Each line containing the string "qquad" should be copied out of the entries.

● Data provided
□ □ □ □ □
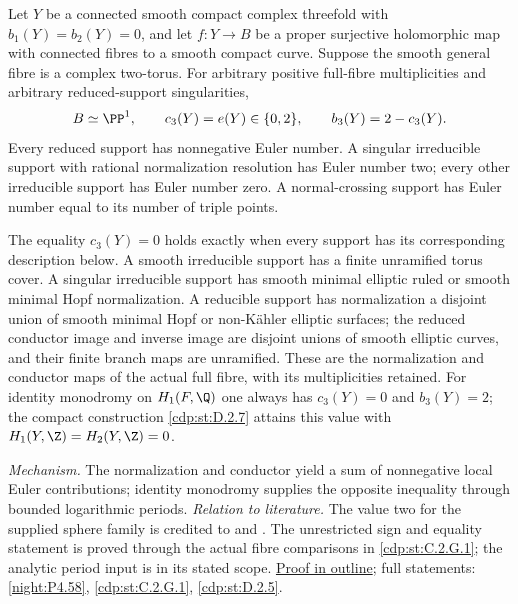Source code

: \hypertarget{main-II-C}{}
\begin{maintheorem}
\hypertarget{tag-03K4}{}\label{series:II:C}

Let $Y$ be a connected smooth compact complex threefold with
$b_1(Y)=b_2(Y)=0$, and let $f:Y\to B$ be a proper surjective
holomorphic map with connected fibres to a smooth compact curve.
Suppose the smooth general fibre is a complex two-torus. For
arbitrary positive full-fibre multiplicities and arbitrary
reduced-support singularities,
\[
 B\simeq\PP^1,\qquad
 c_3(Y)=e(Y)\in\{0,2\},\qquad b_3(Y)=2-c_3(Y).
\]
Every reduced support has nonnegative Euler number. A singular
irreducible support with rational normalization resolution has
Euler number two; every other irreducible support has Euler
number zero. A normal-crossing support has Euler number equal
to its number of triple points.

The equality $c_3(Y)=0$ holds exactly when every support has its
corresponding description below. A smooth irreducible support
has a finite unramified torus cover. A singular irreducible support
has smooth minimal elliptic ruled or smooth minimal Hopf
normalization. A reducible support has normalization a disjoint
union of smooth minimal Hopf or non-K\"ahler elliptic surfaces;
the reduced conductor image and inverse image are disjoint unions
of smooth elliptic curves, and their finite branch maps are
unramified. These are the normalization and conductor maps of
the actual full fibre, with its multiplicities retained.
For identity monodromy on $H_1(F,\Q)$ one always has
$c_3(Y)=0$ and $b_3(Y)=2$; the compact construction
\ref{cdp:st:D.2.7} attains this value with
$H_1(Y,\Z)=H_2(Y,\Z)=0$.

\end{maintheorem}

\textit{Mechanism.} The normalization and conductor yield a sum of
nonnegative local Euler contributions; identity monodromy supplies
the opposite inequality through bounded logarithmic periods.
\textit{Relation to literature.} The value two for the supplied
sphere family is credited to \cite[Theorem~7.22, p.~60]{AC26}
and \cite[Proposition~7.1]{Engel2026}. The unrestricted sign and
equality statement is proved through the actual fibre comparisons
in \ref{cdp:st:C.2.G.1}; the analytic period input is
\cite[\S2, pp.~234--239]{Steenbrink1976} in its stated scope.
\hyperlink{outline-II-C}{Proof in outline}; full statements:
\ref{night:P4.58}, \ref{cdp:st:C.2.G.1}, \ref{cdp:st:D.2.5}.

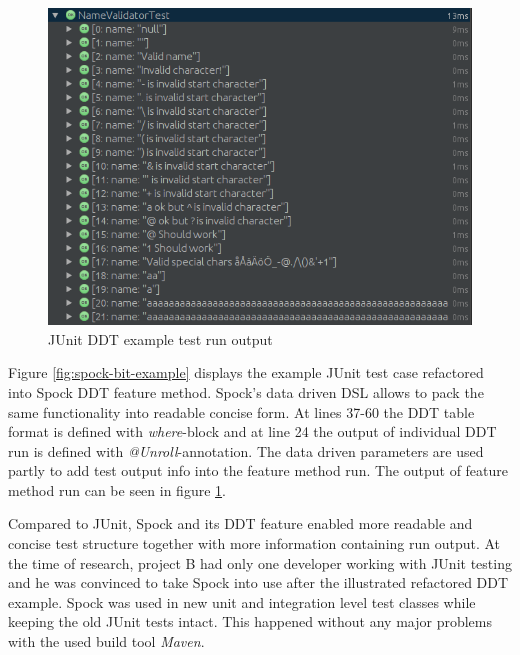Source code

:     \begin{figure}[H]
      \begin{center}
        \includegraphics[width=11.7cm]{images/junit-validator-results.png}
        \caption{JUnit DDT example test run output}
        \label{fig:junit-bit-results}
      \end{center}
    \end{figure}

    Figure \ref{fig:spock-bit-example} displays the example JUnit test case refactored into Spock DDT feature method. Spock's
    data driven DSL allows to pack the same functionality into readable concise form.  At lines 37-60 the DDT table format
    is defined with \textit{where}-block and at line 24 the output of individual DDT run is defined with \textit{@Unroll}-annotation.
    The data driven parameters are used partly
    to add test output info into the feature method run. The output of feature method run can
    be seen in figure \ref{fig:junit-bit-results}.

    Compared to JUnit, Spock and its DDT feature enabled more readable and concise test structure together with more information
    containing run output. At the time of research, project B had only one developer working with JUnit testing and
    he was convinced to take Spock into use after the illustrated refactored DDT example. Spock was used in new unit and
    integration level test classes while keeping the old JUnit tests intact. This happened without any major
    problems with the used build tool \textit{Maven}.

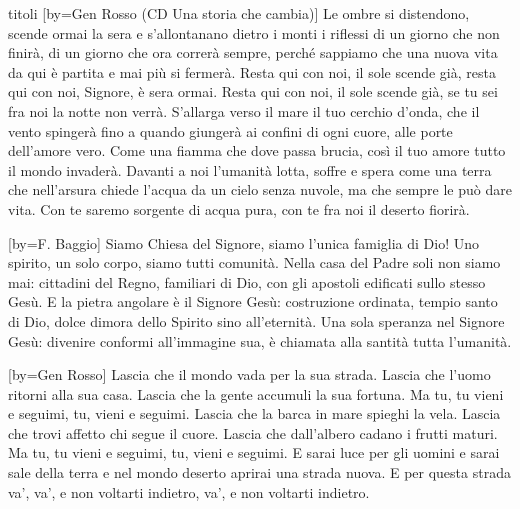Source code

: \begin{songs}{titoli}
[by={Gen Rosso (CD Una storia che cambia)}]
\beginverse
Le ombre si distendono, scende ormai la sera
e s'allontanano dietro i monti
i riflessi di un giorno che non finirà,
di un giorno che ora correrà sempre,
perché sappiamo che una nuova vita
da qui è partita e mai più si fermerà.
\endverse
\beginchorus
Resta qui con noi, il sole scende già,
resta qui con noi, Signore, è sera ormai.
Resta qui con noi, il sole scende già,
se tu sei fra noi la notte non verrà.
\endchorus
\beginverse
S'allarga verso il mare il tuo cerchio d'onda,
che il vento spingerà fino a quando
giungerà ai confini di ogni cuore,
alle porte dell'amore vero.
Come una fiamma che dove passa brucia,
così il tuo amore tutto il mondo invaderà.
\endverse
\beginverse
Davanti a noi l'umanità lotta, soffre e spera
come una terra che nell'arsura
chiede l'acqua da un cielo senza nuvole,
ma che sempre le può dare vita.
Con te saremo sorgente di acqua pura,
con te fra noi il deserto fiorirà.
\endverse
\endsong

[by={F. Baggio}]
\beginchorus
Siamo Chiesa del Signore, siamo l'unica famiglia di Dio!
Uno spirito, un solo corpo, siamo tutti comunità.
\endchorus
\beginverse
Nella casa del Padre soli non siamo mai: cittadini del Regno, familiari di Dio,
con gli apostoli edificati sullo stesso Gesù.
\endverse
\beginverse
E la pietra angolare è il Signore Gesù: costruzione ordinata, tempio santo di Dio,
dolce dimora dello Spirito sino all'eternità.
\endverse
\beginverse
Una sola speranza nel Signore Gesù: divenire conformi all'immagine sua,
è chiamata alla santità tutta l'umanità.
\endverse
\endsong

[by={Gen Rosso}]
\beginverse
Lascia che il mondo vada per la sua strada.
Lascia che l'uomo ritorni alla sua casa.
Lascia che la gente accumuli la sua fortuna.
Ma tu, tu vieni e seguimi, tu, vieni e seguimi.
\endverse
\beginverse
Lascia che la barca in mare spieghi la vela.
Lascia che trovi affetto chi segue il cuore.
Lascia che dall'albero cadano i frutti maturi.
Ma tu, tu vieni e seguimi, tu, vieni e seguimi.
\endverse
\beginchorus
E sarai luce per gli uomini
e sarai sale della terra
e nel mondo deserto aprirai
una strada nuova. 
\endchorus
\beginverse*
E per questa strada va', va',
e non voltarti indietro, va',
e non voltarti indietro.
\endverse
\endsong


\end{songs}
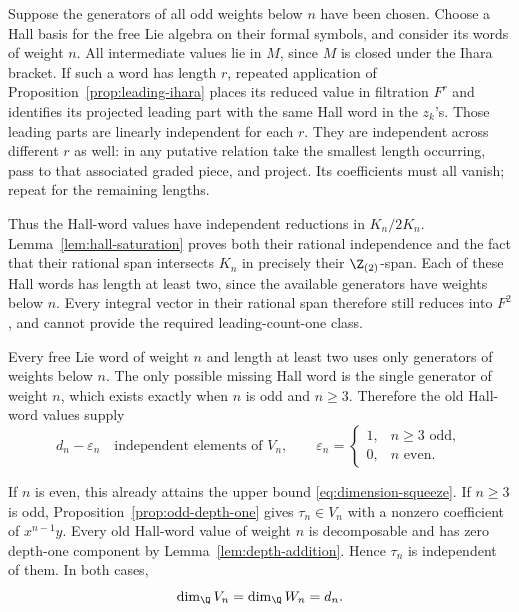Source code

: Suppose the generators of all odd weights below \(n\) have been
chosen.  Choose a Hall basis for the free Lie algebra on their
formal symbols, and consider its words of weight \(n\).
All intermediate values lie in \(M\), since \(M\) is closed under
the Ihara bracket.
If such a word has length \(r\), repeated application of
Proposition~\ref{prop:leading-ihara} places its reduced value in
filtration \(F^r\) and identifies its projected leading part with
the same Hall word in the \(z_k\)'s.
Those leading parts are linearly independent for each \(r\).
They are independent across different \(r\) as well: in any
putative relation take the smallest length occurring, pass to
that associated graded piece, and project.  Its coefficients
must all vanish; repeat for the remaining lengths.

Thus the Hall-word values have independent reductions in
\(K_n/2K_n\).  Lemma~\ref{lem:hall-saturation} proves both their
rational independence and the fact that their rational span
intersects \(K_n\) in precisely their \(\Z_{(2)}\)-span.
Each of these Hall words has length at least two, since the
available generators have weights below \(n\).  Every integral
vector in their rational span therefore still reduces into
\(F^2\), and cannot provide the required leading-count-one class.

Every free Lie word of weight \(n\) and length at least two uses
only generators of weights below \(n\).  The only possible
missing Hall word is the single generator of weight \(n\), which
exists exactly when \(n\) is odd and \(n\ge3\).  Therefore the old
Hall-word values supply
\[
 d_n-\varepsilon_n
 \quad\text{independent elements of }V_n,\qquad
 \varepsilon_n=
 \begin{cases}
  1,&n\ge3\text{ odd},\\
  0,&n\text{ even}.
 \end{cases}
\]

If \(n\) is even, this already attains the upper bound
\eqref{eq:dimension-squeeze}.  If \(n\ge3\) is odd,
Proposition~\ref{prop:odd-depth-one} gives
\(\tau_n\in V_n\) with a nonzero coefficient of \(x^{n-1}y\).
Every old Hall-word value of weight \(n\) is decomposable and
has zero depth-one component by Lemma~\ref{lem:depth-addition}.
Hence \(\tau_n\) is independent of them.  In both cases,
\begin{equation}\label{eq:dimension-equality}
 \dim_\Q V_n=\dim_\Q W_n=d_n.
\end{equation}

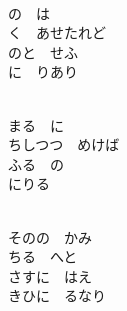 \documentclass[10pt,b5j]{tarticle} %
\begin{document}
\begin{enumerate}
\begin{minipage}[c]{\blocksize}
    \end{minipage}
    \begin{minipage}[c]{\blocksize}
        
        \vspace{\linespace}
        \item~\\
        の　は\\
        く　あせたれど\\
        のと　せふ\\
        に　りあり
        
    \end{minipage}
    \begin{minipage}[c]{\blocksize}
        
        \vspace{\linespace}
        \item~\\
        まる　に\\
        ちしつつ　めけば\\
        ふる　の\\
        にりる　
        
    \end{minipage}
    \begin{minipage}[c]{\blocksize}
        
        \vspace{\linespace}
        \item~\\
        そのの　かみ\\
        ちる　へと\\
        さすに　はえ\\
        きひに　るなり
        
    \end{minipage}
    \begin{minipage}[c]{\blocksize}
        

\end{minipage}
\end{enumerate}
\end{document}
□ □ □ □ □
● Written solution
 B\simeq\PP^1,\qquad
 c_3(Y)=e(Y)\in\{0,2\},\qquad b_3(Y)=2-c_3(Y).
 \quad\text{independent elements of }V_n,\qquad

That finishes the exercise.